▽
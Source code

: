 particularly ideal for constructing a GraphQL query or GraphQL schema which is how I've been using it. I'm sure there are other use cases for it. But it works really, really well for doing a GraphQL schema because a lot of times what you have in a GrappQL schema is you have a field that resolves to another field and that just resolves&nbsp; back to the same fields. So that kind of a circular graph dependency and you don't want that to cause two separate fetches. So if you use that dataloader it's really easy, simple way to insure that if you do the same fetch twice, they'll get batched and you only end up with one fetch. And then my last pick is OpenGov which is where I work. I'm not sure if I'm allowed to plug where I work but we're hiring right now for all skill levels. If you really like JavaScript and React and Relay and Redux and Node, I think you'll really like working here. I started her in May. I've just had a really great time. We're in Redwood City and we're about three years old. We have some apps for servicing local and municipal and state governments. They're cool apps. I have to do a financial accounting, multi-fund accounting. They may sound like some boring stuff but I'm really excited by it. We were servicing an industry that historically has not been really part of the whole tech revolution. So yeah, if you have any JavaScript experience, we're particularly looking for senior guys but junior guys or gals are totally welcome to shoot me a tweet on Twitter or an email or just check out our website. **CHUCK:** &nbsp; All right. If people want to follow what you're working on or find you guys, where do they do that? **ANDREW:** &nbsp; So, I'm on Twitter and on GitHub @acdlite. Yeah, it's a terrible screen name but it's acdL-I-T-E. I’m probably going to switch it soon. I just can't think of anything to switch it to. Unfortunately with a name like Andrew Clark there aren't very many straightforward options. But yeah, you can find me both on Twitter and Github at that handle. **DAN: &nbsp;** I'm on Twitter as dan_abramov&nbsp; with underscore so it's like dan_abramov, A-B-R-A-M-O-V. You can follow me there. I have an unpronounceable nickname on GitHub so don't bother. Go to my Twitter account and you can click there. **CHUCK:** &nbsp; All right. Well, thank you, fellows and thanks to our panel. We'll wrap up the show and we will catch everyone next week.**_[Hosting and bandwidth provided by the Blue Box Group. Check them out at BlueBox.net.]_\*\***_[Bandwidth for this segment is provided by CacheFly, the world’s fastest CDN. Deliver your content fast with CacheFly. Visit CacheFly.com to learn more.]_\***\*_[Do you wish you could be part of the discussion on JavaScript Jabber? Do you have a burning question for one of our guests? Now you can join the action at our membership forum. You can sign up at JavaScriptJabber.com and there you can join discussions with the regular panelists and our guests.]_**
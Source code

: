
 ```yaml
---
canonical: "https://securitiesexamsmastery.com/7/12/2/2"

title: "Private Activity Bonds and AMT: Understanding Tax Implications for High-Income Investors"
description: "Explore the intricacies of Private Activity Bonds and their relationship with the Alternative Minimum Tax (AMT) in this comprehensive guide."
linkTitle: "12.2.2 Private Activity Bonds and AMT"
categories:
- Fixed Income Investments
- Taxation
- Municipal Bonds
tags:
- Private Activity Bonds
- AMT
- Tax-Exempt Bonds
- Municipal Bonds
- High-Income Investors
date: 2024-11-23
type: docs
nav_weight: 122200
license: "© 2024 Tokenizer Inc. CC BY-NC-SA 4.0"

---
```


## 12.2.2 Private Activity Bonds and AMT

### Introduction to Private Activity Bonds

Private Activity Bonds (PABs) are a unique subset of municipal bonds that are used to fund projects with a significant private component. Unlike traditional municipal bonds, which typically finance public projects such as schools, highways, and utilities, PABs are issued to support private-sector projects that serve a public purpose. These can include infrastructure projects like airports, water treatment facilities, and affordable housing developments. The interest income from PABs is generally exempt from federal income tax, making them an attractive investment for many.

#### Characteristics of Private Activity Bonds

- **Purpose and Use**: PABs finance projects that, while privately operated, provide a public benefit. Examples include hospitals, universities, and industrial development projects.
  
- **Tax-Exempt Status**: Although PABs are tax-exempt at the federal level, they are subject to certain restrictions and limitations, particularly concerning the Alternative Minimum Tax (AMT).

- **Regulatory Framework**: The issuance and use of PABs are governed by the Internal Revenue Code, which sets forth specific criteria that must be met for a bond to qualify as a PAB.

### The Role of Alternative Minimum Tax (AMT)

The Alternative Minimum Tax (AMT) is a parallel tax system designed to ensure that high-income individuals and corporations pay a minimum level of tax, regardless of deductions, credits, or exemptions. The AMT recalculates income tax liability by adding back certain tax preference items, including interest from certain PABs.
△
- Work required -
The expected output is the complete data, repeated exactly.

- The answer -
Source code

: particularly ideal for constructing a GraphQL query or GraphQL schema which is how I've been using it. I'm sure there are other use cases for it. But it works really, really well for doing a GraphQL schema because a lot of times what you have in a GrappQL schema is you have a field that resolves to another field and that just resolves&nbsp; back to the same fields. So that kind of a circular graph dependency and you don't want that to cause two separate fetches. So if you use that dataloader it's really easy, simple way to insure that if you do the same fetch twice, they'll get batched and you only end up with one fetch. And then my last pick is OpenGov which is where I work. I'm not sure if I'm allowed to plug where I work but we're hiring right now for all skill levels. If you really like JavaScript and React and Relay and Redux and Node, I think you'll really like working here. I started her in May. I've just had a really great time. We're in Redwood City and we're about three years old. We have some apps for servicing local and municipal and state governments. They're cool apps. I have to do a financial accounting, multi-fund accounting. They may sound like some boring stuff but I'm really excited by it. We were servicing an industry that historically has not been really part of the whole tech revolution. So yeah, if you have any JavaScript experience, we're particularly looking for senior guys but junior guys or gals are totally welcome to shoot me a tweet on Twitter or an email or just check out our website. **CHUCK:** &nbsp; All right. If people want to follow what you're working on or find you guys, where do they do that? **ANDREW:** &nbsp; So, I'm on Twitter and on GitHub @acdlite. Yeah, it's a terrible screen name but it's acdL-I-T-E. I’m probably going to switch it soon. I just can't think of anything to switch it to. Unfortunately with a name like Andrew Clark there aren't very many straightforward options. But yeah, you can find me both on Twitter and Github at that handle. **DAN: &nbsp;** I'm on Twitter as dan_abramov&nbsp; with underscore so it's like dan_abramov, A-B-R-A-M-O-V. You can follow me there. I have an unpronounceable nickname on GitHub so don't bother. Go to my Twitter account and you can click there. **CHUCK:** &nbsp; All right. Well, thank you, fellows and thanks to our panel. We'll wrap up the show and we will catch everyone next week.**_[Hosting and bandwidth provided by the Blue Box Group. Check them out at BlueBox.net.]_\*\***_[Bandwidth for this segment is provided by CacheFly, the world’s fastest CDN. Deliver your content fast with CacheFly. Visit CacheFly.com to learn more.]_\***\*_[Do you wish you could be part of the discussion on JavaScript Jabber? Do you have a burning question for one of our guests? Now you can join the action at our membership forum. You can sign up at JavaScriptJabber.com and there you can join discussions with the regular panelists and our guests.]_**
Source code

:
 ```yaml
---
canonical: "https://securitiesexamsmastery.com/7/12/2/2"

title: "Private Activity Bonds and AMT: Understanding Tax Implications for High-Income Investors"
description: "Explore the intricacies of Private Activity Bonds and their relationship with the Alternative Minimum Tax (AMT) in this comprehensive guide."
linkTitle: "12.2.2 Private Activity Bonds and AMT"
categories:
- Fixed Income Investments
- Taxation
- Municipal Bonds
tags:
- Private Activity Bonds
- AMT
- Tax-Exempt Bonds
- Municipal Bonds
- High-Income Investors
date: 2024-11-23
type: docs
nav_weight: 122200
license: "© 2024 Tokenizer Inc. CC BY-NC-SA 4.0"

---
```


## 12.2.2 Private Activity Bonds and AMT

### Introduction to Private Activity Bonds

Private Activity Bonds (PABs) are a unique subset of municipal bonds that are used to fund projects with a significant private component. Unlike traditional municipal bonds, which typically finance public projects such as schools, highways, and utilities, PABs are issued to support private-sector projects that serve a public purpose. These can include infrastructure projects like airports, water treatment facilities, and affordable housing developments. The interest income from PABs is generally exempt from federal income tax, making them an attractive investment for many.

#### Characteristics of Private Activity Bonds

- **Purpose and Use**: PABs finance projects that, while privately operated, provide a public benefit. Examples include hospitals, universities, and industrial development projects.
  
- **Tax-Exempt Status**: Although PABs are tax-exempt at the federal level, they are subject to certain restrictions and limitations, particularly concerning the Alternative Minimum Tax (AMT).

- **Regulatory Framework**: The issuance and use of PABs are governed by the Internal Revenue Code, which sets forth specific criteria that must be met for a bond to qualify as a PAB.

### The Role of Alternative Minimum Tax (AMT)

The Alternative Minimum Tax (AMT) is a parallel tax system designed to ensure that high-income individuals and corporations pay a minimum level of tax, regardless of deductions, credits, or exemptions. The AMT recalculates income tax liability by adding back certain tax preference items, including interest from certain PABs.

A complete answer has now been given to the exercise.